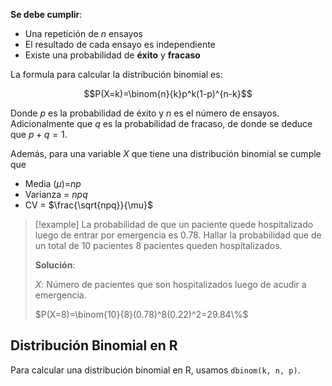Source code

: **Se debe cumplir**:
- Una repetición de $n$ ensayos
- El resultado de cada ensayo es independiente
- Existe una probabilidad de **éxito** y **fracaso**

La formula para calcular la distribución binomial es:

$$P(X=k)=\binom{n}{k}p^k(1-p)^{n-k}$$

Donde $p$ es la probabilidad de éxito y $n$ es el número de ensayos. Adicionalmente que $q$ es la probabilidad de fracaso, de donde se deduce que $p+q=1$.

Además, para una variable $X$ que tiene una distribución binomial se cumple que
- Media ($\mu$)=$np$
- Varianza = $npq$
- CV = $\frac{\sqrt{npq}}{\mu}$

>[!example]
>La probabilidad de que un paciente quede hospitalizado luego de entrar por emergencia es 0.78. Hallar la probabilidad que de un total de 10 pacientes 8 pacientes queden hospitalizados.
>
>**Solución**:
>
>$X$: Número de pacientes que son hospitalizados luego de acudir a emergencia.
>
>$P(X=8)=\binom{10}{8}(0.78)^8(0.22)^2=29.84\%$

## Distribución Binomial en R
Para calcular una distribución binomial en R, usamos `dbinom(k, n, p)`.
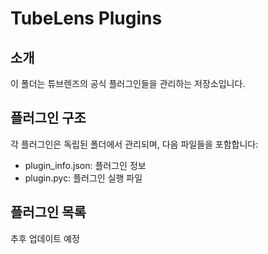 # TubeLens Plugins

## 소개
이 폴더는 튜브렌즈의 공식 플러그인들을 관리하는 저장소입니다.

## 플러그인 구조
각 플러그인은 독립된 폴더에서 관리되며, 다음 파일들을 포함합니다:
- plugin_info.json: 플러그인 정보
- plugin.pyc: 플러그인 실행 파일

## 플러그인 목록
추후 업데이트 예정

---

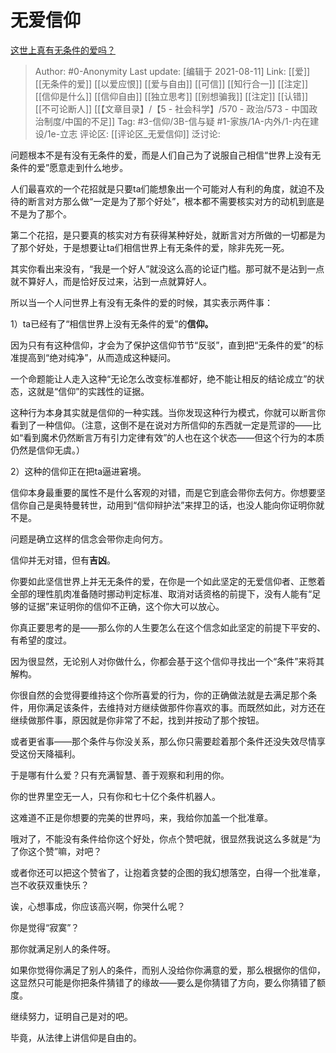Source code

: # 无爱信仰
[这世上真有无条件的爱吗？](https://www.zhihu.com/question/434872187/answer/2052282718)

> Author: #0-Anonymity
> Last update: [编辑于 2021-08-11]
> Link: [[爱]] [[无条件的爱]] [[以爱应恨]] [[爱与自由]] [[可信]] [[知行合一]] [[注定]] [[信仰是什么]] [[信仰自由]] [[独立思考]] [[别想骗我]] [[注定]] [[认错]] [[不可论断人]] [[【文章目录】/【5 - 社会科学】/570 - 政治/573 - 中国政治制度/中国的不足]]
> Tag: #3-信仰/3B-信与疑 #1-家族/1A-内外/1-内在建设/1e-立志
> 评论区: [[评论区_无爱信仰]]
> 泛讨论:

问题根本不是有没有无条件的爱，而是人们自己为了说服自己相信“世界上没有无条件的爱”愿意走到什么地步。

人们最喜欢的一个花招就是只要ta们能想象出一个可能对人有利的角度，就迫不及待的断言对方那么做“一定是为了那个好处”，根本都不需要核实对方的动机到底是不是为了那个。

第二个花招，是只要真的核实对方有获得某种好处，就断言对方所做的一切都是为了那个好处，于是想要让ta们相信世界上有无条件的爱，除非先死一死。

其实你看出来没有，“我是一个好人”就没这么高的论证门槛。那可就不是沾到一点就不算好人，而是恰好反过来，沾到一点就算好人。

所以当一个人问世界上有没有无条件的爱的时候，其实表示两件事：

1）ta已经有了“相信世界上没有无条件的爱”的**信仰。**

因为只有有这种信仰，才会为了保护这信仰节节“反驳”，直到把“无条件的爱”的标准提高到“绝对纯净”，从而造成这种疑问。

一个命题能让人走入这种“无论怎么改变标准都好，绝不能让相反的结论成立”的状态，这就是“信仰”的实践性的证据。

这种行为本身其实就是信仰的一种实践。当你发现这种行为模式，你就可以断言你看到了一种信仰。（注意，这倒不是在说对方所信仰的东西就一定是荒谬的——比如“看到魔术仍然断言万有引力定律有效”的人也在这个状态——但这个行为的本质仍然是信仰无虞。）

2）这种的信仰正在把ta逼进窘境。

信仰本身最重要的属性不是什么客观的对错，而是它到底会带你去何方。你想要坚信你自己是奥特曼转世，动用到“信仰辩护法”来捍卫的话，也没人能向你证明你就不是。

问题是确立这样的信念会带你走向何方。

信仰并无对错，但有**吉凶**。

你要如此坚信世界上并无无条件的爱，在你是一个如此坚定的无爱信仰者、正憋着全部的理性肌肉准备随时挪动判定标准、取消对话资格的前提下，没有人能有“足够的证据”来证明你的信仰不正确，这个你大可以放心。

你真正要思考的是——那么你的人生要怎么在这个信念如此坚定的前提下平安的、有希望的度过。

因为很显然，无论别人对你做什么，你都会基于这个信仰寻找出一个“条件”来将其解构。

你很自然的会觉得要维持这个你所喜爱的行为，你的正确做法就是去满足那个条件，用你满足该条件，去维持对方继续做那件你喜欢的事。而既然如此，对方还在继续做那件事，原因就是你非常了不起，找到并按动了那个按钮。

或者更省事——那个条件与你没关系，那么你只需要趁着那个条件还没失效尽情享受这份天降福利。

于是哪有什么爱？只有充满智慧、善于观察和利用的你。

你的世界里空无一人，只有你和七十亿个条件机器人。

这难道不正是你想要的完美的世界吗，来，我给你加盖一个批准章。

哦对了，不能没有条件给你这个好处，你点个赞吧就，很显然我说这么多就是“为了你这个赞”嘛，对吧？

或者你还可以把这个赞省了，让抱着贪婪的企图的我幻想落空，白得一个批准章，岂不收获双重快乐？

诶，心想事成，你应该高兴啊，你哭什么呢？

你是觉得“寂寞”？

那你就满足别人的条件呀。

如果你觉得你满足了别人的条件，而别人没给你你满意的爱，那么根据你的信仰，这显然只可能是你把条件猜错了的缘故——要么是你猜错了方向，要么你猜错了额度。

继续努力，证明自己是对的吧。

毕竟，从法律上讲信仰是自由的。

...

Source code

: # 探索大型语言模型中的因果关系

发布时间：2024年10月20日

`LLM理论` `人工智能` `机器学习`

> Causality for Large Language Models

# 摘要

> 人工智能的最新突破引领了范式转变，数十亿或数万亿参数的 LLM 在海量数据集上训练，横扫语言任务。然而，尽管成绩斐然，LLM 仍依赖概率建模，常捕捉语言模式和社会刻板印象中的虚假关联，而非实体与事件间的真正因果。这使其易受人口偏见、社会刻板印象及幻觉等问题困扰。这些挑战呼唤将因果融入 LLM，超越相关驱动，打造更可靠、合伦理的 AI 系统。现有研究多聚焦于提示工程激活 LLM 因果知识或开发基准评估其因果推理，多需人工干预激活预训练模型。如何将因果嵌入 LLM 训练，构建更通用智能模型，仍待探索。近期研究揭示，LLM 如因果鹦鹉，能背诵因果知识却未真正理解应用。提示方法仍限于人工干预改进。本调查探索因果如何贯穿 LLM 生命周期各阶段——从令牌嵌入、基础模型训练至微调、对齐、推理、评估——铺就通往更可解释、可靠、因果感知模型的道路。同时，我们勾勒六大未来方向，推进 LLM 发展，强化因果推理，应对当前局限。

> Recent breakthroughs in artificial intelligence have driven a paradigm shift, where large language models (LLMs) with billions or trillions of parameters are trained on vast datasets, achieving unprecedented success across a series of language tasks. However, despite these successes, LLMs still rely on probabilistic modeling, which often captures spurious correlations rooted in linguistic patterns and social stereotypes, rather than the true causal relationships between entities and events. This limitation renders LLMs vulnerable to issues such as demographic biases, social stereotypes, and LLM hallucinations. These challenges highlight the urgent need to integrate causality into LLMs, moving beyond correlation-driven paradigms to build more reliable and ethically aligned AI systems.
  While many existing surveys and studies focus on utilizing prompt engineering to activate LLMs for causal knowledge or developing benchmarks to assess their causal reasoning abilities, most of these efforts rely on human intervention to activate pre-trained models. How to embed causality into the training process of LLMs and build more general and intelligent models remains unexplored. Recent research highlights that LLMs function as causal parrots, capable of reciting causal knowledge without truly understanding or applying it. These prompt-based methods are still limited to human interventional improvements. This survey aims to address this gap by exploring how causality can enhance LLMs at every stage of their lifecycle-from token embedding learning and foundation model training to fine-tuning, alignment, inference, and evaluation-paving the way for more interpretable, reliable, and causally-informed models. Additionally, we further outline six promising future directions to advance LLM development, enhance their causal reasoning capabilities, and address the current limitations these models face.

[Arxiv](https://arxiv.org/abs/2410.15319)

» **Task prompt**
Copy every line of the records above that holds the word "hospitalizados".

» **Answer to this task**
>La probabilidad de que un paciente quede hospitalizado luego de entrar por emergencia es 0.78. Hallar la probabilidad que de un total de 10 pacientes 8 pacientes queden hospitalizados.
>$X$: Número de pacientes que son hospitalizados luego de acudir a emergencia.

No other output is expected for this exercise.